_DATA PROVIDED_
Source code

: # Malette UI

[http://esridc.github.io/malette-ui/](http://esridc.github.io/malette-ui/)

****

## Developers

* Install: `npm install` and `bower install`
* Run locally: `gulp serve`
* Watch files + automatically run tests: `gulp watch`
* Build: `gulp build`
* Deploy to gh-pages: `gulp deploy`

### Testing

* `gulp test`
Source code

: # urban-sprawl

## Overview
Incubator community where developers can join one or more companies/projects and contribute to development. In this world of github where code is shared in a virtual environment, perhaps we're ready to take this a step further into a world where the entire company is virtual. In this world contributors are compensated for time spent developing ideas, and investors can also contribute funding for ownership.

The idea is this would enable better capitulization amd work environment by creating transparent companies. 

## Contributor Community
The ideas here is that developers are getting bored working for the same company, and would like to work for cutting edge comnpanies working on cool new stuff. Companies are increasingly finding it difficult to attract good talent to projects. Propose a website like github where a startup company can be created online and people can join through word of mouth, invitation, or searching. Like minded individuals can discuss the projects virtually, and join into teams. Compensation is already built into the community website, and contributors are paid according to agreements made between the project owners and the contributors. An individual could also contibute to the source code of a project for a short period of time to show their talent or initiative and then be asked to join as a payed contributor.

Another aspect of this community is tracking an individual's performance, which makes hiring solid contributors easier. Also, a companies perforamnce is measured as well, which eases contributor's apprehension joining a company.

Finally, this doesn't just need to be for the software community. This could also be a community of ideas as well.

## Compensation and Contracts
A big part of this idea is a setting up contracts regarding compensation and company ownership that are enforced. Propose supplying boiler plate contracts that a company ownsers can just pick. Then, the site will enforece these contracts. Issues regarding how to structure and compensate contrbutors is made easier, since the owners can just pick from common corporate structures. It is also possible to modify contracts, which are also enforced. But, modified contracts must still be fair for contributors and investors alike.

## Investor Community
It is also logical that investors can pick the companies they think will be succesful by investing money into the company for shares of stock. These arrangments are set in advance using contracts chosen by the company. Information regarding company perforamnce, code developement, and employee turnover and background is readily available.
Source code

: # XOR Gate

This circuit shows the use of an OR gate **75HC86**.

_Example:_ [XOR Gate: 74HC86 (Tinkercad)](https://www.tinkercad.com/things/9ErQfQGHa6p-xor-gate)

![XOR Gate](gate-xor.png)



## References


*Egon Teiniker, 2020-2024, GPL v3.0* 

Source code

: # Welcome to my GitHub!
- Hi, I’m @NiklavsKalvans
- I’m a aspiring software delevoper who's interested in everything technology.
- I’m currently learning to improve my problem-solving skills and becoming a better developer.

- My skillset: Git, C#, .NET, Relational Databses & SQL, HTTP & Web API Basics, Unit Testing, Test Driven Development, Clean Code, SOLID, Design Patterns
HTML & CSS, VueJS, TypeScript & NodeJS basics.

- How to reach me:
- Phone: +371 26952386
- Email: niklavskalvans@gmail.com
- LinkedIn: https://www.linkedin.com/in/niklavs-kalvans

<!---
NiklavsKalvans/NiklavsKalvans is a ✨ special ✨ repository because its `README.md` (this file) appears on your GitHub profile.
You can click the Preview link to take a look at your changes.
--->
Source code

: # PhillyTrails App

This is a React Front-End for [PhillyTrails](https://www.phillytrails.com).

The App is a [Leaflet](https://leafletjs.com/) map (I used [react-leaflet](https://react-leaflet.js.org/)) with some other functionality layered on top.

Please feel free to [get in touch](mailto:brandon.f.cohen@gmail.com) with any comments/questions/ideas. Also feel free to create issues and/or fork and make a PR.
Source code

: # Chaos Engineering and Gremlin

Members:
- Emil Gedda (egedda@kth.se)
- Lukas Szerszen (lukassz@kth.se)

_WHAT THIS TASK INVOLVES_
Every line that contains "software" should be copied out of the data.

_RESPONSE FOR THIS EXERCISE_
Finally, this doesn't just need to be for the software community. This could also be a community of ideas as well.
- I’m a aspiring software delevoper who's interested in everything technology.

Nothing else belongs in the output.